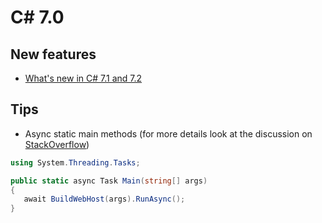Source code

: # C# 7.0

## New features

- [What's new in C# 7.1 and 7.2](https://channel9.msdn.com/Events/Connect/2017/T122)

## Tips

- Async static main methods (for more details look at the discussion on [StackOverflow](https://stackoverflow.com/questions/38114553/are-async-console-applications-supported-in-net-core))

```csharp
using System.Threading.Tasks;

public static async Task Main(string[] args)
{
   await BuildWebHost(args).RunAsync();
}
```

Task objective:
Once you have found every line above holding the word "static", copy those lines.

Output for this task:
- Async static main methods (for more details look at the discussion on [StackOverflow](https://stackoverflow.com/questions/38114553/are-async-console-applications-supported-in-net-core))
public static async Task Main(string[] args)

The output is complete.